Below are pieces of information that I picked out of several articles to give you a sense of what Radical Candor is.   Most are modified from an article found online by Kim Scott, the author of the New York Times and Wall Street Journal bestseller Radical Candor: Be a Kick-Ass Boss without Losing your Humanity and the co-founder of Radical Candor LLC, appeared on the Radical Candor blog.  Anywhere you find the blue underline, you should find the hyperlink. 

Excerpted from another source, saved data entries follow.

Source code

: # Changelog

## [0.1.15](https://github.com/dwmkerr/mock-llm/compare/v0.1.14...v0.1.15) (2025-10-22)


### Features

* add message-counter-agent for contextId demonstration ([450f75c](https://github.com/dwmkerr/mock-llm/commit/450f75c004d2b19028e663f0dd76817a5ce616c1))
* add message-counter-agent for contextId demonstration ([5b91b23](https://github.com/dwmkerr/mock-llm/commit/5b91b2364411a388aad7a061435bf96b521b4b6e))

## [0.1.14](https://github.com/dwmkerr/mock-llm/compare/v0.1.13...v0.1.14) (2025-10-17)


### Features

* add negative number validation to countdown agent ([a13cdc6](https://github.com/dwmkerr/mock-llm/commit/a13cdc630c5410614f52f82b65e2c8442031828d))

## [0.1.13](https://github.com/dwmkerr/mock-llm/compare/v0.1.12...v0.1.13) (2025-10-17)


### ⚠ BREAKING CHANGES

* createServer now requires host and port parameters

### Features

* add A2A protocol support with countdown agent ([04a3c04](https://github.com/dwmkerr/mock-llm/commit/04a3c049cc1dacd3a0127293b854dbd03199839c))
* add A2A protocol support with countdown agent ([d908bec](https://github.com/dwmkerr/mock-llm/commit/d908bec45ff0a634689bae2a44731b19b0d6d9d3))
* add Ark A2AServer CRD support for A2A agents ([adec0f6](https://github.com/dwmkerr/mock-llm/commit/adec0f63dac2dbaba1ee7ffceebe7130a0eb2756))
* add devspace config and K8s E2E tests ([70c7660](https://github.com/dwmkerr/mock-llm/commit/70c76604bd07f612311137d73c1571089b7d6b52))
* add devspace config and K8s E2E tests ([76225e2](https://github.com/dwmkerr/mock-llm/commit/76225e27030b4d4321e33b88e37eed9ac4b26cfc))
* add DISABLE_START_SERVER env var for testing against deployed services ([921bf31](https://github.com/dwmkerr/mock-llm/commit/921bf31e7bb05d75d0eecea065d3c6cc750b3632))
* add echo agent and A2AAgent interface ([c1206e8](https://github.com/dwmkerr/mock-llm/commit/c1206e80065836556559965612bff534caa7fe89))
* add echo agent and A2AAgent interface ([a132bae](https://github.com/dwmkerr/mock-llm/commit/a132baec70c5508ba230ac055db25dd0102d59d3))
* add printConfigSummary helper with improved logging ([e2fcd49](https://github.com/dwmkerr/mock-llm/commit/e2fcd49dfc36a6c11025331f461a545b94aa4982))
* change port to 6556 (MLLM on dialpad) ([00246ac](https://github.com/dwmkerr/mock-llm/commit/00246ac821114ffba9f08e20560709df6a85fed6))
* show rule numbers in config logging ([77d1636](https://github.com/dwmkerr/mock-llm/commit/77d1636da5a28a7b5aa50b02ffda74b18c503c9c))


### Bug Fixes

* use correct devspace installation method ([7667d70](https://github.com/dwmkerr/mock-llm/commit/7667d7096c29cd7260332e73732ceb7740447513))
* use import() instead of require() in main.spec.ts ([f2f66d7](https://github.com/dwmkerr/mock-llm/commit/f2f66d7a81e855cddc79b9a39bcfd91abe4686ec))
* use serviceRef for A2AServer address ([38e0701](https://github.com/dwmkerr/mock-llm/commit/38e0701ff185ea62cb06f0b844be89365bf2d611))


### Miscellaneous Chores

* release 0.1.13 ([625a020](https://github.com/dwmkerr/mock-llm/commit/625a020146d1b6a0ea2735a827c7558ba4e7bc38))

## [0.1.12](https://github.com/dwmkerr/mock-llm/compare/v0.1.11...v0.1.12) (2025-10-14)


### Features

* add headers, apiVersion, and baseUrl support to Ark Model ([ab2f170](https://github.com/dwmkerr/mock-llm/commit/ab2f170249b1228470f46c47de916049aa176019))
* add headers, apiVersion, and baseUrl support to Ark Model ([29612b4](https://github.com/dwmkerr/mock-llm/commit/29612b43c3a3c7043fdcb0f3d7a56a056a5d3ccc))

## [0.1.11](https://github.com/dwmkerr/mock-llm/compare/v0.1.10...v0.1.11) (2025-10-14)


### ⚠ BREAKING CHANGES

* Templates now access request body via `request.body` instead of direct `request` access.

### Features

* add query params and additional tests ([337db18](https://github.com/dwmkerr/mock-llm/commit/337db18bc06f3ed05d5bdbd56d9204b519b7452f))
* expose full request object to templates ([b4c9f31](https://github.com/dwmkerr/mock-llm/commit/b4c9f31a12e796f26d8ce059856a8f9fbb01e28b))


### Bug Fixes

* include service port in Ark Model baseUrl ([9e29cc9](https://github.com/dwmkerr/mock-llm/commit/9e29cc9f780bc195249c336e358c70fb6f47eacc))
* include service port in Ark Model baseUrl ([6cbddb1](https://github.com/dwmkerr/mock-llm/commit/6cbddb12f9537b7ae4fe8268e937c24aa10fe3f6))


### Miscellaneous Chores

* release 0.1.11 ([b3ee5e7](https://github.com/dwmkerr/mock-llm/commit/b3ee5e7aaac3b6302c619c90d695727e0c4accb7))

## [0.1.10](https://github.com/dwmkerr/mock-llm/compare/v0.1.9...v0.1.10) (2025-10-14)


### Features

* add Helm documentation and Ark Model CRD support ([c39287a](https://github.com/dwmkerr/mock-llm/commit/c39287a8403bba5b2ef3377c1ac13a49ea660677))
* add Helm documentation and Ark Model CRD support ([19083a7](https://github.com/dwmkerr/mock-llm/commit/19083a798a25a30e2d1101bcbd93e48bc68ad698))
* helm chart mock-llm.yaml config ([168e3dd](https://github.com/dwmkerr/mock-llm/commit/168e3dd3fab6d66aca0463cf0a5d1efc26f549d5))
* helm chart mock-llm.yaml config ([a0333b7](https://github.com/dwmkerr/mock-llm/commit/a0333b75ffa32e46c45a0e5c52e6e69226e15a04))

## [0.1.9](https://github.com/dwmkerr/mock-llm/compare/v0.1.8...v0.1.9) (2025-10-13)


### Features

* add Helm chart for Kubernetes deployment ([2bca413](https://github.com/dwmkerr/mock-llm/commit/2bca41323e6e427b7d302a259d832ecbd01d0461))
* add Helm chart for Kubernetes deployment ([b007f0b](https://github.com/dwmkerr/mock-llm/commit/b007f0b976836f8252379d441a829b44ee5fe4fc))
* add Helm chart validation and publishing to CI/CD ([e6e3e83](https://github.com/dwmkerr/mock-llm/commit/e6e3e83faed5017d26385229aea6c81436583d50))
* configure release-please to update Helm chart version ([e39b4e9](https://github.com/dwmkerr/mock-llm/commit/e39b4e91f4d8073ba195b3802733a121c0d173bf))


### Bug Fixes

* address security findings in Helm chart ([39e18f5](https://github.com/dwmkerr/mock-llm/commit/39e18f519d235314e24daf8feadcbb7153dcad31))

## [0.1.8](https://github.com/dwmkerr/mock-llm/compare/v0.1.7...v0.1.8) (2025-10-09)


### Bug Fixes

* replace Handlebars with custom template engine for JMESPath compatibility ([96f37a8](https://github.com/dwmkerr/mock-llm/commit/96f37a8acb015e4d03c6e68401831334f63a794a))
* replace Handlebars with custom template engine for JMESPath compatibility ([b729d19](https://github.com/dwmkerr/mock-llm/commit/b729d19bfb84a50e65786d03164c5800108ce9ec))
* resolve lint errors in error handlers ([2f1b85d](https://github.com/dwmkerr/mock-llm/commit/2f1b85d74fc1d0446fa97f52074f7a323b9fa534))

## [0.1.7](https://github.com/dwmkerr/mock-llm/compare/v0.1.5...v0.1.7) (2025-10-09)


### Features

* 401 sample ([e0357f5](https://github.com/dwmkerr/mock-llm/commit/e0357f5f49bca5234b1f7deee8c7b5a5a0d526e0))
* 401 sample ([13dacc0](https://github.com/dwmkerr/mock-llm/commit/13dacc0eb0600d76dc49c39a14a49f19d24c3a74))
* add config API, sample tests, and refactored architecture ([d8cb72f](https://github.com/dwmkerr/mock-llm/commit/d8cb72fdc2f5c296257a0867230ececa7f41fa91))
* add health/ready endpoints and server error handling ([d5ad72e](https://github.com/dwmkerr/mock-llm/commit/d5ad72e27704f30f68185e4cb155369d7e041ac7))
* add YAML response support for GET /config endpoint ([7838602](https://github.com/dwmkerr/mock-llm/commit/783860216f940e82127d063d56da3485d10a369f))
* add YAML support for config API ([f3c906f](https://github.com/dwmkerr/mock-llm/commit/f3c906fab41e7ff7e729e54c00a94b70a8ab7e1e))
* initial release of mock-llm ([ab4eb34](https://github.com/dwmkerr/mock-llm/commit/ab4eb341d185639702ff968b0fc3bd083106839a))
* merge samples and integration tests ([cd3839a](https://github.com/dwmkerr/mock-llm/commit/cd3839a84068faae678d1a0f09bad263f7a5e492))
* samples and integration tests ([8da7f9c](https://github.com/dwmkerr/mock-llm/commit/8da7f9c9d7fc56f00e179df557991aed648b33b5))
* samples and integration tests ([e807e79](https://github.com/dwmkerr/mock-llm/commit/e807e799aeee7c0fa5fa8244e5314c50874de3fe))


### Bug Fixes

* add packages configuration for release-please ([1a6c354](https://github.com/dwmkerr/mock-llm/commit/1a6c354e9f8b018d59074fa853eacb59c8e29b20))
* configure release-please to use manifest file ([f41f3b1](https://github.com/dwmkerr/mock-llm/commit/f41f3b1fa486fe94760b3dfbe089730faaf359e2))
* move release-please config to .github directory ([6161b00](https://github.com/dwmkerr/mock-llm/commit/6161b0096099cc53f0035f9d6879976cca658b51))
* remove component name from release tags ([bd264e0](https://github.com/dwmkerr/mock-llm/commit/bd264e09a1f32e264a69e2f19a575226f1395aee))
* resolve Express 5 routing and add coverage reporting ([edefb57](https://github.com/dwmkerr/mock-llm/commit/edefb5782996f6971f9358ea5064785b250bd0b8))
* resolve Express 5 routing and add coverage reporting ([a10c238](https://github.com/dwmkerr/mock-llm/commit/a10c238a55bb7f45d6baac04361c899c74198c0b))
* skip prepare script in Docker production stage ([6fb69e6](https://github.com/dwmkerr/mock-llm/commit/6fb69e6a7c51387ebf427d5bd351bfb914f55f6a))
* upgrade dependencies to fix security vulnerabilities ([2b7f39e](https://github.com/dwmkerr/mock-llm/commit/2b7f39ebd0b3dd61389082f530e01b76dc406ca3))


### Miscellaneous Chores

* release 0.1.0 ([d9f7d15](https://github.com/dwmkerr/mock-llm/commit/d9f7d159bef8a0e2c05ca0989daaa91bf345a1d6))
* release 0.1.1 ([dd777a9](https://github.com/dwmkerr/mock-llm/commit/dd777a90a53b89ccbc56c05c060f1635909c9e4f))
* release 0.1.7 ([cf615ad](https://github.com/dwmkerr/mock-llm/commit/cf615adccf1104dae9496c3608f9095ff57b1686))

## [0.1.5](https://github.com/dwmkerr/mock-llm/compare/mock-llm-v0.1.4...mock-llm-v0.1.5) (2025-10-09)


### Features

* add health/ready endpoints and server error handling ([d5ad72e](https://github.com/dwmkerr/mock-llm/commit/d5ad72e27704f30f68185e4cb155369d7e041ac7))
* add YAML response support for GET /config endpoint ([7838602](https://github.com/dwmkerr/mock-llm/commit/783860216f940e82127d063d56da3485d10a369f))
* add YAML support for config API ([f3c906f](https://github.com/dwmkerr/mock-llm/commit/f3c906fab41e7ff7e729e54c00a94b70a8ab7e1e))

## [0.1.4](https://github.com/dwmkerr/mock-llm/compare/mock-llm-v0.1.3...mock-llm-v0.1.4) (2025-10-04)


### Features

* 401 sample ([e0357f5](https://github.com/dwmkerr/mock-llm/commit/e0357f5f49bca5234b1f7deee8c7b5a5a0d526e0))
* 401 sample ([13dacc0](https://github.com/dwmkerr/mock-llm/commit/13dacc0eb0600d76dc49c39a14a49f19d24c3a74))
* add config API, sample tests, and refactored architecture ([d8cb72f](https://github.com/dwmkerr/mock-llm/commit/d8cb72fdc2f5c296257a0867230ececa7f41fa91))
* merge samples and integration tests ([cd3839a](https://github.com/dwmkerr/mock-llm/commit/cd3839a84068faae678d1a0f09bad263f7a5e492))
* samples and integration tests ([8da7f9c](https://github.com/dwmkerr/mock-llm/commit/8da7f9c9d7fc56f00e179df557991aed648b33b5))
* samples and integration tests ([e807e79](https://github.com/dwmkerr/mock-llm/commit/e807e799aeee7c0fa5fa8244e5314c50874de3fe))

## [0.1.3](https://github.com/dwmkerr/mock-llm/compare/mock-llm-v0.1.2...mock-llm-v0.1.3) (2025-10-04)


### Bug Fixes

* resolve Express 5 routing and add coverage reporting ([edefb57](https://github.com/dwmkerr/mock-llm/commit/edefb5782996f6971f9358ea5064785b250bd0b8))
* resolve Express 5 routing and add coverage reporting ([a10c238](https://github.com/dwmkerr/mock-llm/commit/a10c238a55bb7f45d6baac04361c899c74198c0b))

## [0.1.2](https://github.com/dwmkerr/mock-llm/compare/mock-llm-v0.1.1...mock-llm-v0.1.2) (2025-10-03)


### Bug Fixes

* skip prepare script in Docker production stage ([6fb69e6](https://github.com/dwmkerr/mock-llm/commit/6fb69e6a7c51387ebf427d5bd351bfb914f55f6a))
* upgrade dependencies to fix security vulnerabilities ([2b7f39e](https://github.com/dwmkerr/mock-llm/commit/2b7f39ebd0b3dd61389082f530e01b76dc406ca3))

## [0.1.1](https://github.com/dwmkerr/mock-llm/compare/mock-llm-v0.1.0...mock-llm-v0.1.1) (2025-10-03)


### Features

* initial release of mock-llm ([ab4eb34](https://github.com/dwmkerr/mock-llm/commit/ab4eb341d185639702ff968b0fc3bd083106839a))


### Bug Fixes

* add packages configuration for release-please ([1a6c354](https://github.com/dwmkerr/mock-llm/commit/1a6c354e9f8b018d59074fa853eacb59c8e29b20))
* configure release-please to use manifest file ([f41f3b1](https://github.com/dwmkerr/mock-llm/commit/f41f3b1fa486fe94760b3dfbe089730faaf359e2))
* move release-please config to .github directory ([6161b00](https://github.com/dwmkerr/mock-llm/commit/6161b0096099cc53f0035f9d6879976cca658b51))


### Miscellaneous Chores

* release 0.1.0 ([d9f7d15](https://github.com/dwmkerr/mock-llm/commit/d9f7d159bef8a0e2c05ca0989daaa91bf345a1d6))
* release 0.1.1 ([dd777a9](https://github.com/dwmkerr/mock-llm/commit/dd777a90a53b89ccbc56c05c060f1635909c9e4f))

What I like about Radical Candor is that it is not brutal honesty, it’s being kind, clear, specific, and sincere. We can break free of a false dichotomy that leaves too many people feeling they have to choose between being a jerk and being incompetent. That’s a terrible choice, and nobody has to make it. In fact, if you really care personally about somebody, you will tell them if you think they are making a mistake — and when they are doing something great.

What is Radical Candor?

There is a world of difference between Radical Candor and brutal honesty, or as we call it, Obnoxious Aggression. It’s bad, but "Ruinous Empathy" can be even worse, and Manipulative Insincerity is the worst of all.

Radical Candor is kind and helpful.

Obnoxious Aggression is praise that doesn’t feel sincere or criticism and feedback that isn’t delivered kindly. Obnoxious Aggression is also called “brutal honesty” or “front stabbing.”

Ruinous Empathy is “nice” but ultimately unhelpful or even damaging. It’s seeing somebody with their fly down, but not wanting to embarrass them, saying nothing, with the result that 15 more people see them with their fly down — more embarrassing for them.

Manipulative Insincerity is a stab in the back.

Learn More about these four quadrants?  Take a look at this YouTube video ( Kim Scott - Care personally. Challenge directly. - Insights for Entrepreneurs - Amazon - YouTube) to learn more straight from the author’s mouth!

Radical Candor happens at the intersection of Care Personally and Challenge Directly:

Care Personally means that you care about the other person, not about whether you are winning a popularity contest.

What Caring Personally IS

Caring Personally is at its core common human decency. You don’t have to have a deep personal relationship to have this as your point of departure. But if you work closely with somebody — if for example you are somebody’s boss — you need to begin to develop a positive human relationship with that person.

Caring Personally is inherently about thinking of others, putting their success and needs ahead of your own. At its best, it is not about being loved; it is about loving.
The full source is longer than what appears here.